PROMPT: Take nothing but the lines from the one with "cryptographic software written" through the one with "its source code, you" in the entries below, both ends kept, and return them exactly with pictures left out.

========================================================================

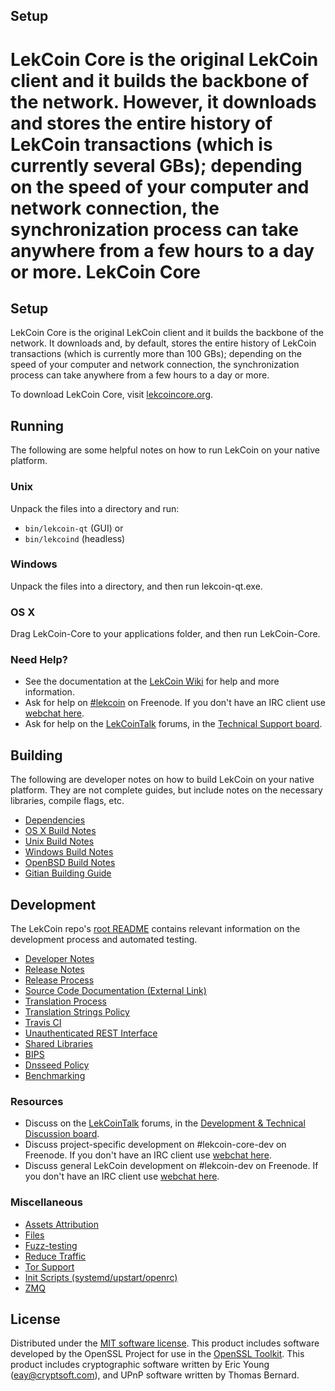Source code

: 
Setup
---------------------
LekCoin Core is the original LekCoin client and it builds the backbone of the network. However, it downloads and stores the entire history of LekCoin transactions (which is currently several GBs); depending on the speed of your computer and network connection, the synchronization process can take anywhere from a few hours to a day or more.
LekCoin Core
=============

Setup
---------------------
LekCoin Core is the original LekCoin client and it builds the backbone of the network. It downloads and, by default, stores the entire history of LekCoin transactions (which is currently more than 100 GBs); depending on the speed of your computer and network connection, the synchronization process can take anywhere from a few hours to a day or more.

To download LekCoin Core, visit [lekcoincore.org](https://lekcoincore.org/en/releases/).

Running
---------------------
The following are some helpful notes on how to run LekCoin on your native platform.

### Unix

Unpack the files into a directory and run:

- `bin/lekcoin-qt` (GUI) or
- `bin/lekcoind` (headless)

### Windows

Unpack the files into a directory, and then run lekcoin-qt.exe.

### OS X

Drag LekCoin-Core to your applications folder, and then run LekCoin-Core.

### Need Help?

* See the documentation at the [LekCoin Wiki](https://en.lekcoin.it/wiki/Main_Page)
for help and more information.
* Ask for help on [#lekcoin](http://webchat.freenode.net?channels=lekcoin) on Freenode. If you don't have an IRC client use [webchat here](http://webchat.freenode.net?channels=lekcoin).
* Ask for help on the [LekCoinTalk](https://lekcointalk.org/) forums, in the [Technical Support board](https://lekcointalk.org/index.php?board=4.0).

Building
---------------------
The following are developer notes on how to build LekCoin on your native platform. They are not complete guides, but include notes on the necessary libraries, compile flags, etc.

- [Dependencies](dependencies.md)
- [OS X Build Notes](build-osx.md)
- [Unix Build Notes](build-unix.md)
- [Windows Build Notes](build-windows.md)
- [OpenBSD Build Notes](build-openbsd.md)
- [Gitian Building Guide](gitian-building.md)

Development
---------------------
The LekCoin repo's [root README](/README.md) contains relevant information on the development process and automated testing.

- [Developer Notes](developer-notes.md)
- [Release Notes](release-notes.md)
- [Release Process](release-process.md)
- [Source Code Documentation (External Link)](https://dev.visucore.com/lekcoin/doxygen/)
- [Translation Process](translation_process.md)
- [Translation Strings Policy](translation_strings_policy.md)
- [Travis CI](travis-ci.md)
- [Unauthenticated REST Interface](REST-interface.md)
- [Shared Libraries](shared-libraries.md)
- [BIPS](bips.md)
- [Dnsseed Policy](dnsseed-policy.md)
- [Benchmarking](benchmarking.md)

### Resources
* Discuss on the [LekCoinTalk](https://lekcointalk.org/) forums, in the [Development & Technical Discussion board](https://lekcointalk.org/index.php?board=6.0).
* Discuss project-specific development on #lekcoin-core-dev on Freenode. If you don't have an IRC client use [webchat here](http://webchat.freenode.net/?channels=lekcoin-core-dev).
* Discuss general LekCoin development on #lekcoin-dev on Freenode. If you don't have an IRC client use [webchat here](http://webchat.freenode.net/?channels=lekcoin-dev).

### Miscellaneous
- [Assets Attribution](assets-attribution.md)
- [Files](files.md)
- [Fuzz-testing](fuzzing.md)
- [Reduce Traffic](reduce-traffic.md)
- [Tor Support](tor.md)
- [Init Scripts (systemd/upstart/openrc)](init.md)
- [ZMQ](zmq.md)

License
---------------------
Distributed under the [MIT software license](/COPYING).
This product includes software developed by the OpenSSL Project for use in the [OpenSSL Toolkit](https://www.openssl.org/). This product includes
cryptographic software written by Eric Young ([eay@cryptsoft.com](mailto:eay@cryptsoft.com)), and UPnP software written by Thomas Bernard.
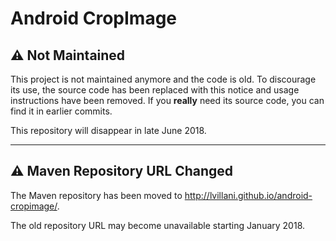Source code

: # Android CropImage

## :warning: Not Maintained

This project is not maintained anymore and the code is old. To discourage its use, the source code
has been replaced with this notice and usage instructions have been removed. If you __really__ need
its source code, you can find it in earlier commits.

This repository will disappear in late June 2018.

--------------------------------------------------------------------------------

## :warning: Maven Repository URL Changed

The Maven repository has been moved to <http://lvillani.github.io/android-cropimage/>.

The old repository URL may become unavailable starting January 2018.
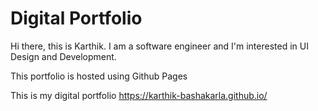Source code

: # Digital Portfolio

Hi there, this is Karthik. I am a software engineer and I'm interested in UI Design and Development. 

This portfolio is hosted using Github Pages

This is my digital portfolio https://karthik-bashakarla.github.io/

========================================================================

EXERCISE SOLUTION:
cryptographic software written by Eric Young ([eay@cryptsoft.com](mailto:eay@cryptsoft.com)), and UPnP software written by Thomas Bernard.
Source code

: # Android CropImage

## :warning: Not Maintained

This project is not maintained anymore and the code is old. To discourage its use, the source code
has been replaced with this notice and usage instructions have been removed. If you __really__ need
its source code, you can find it in earlier commits.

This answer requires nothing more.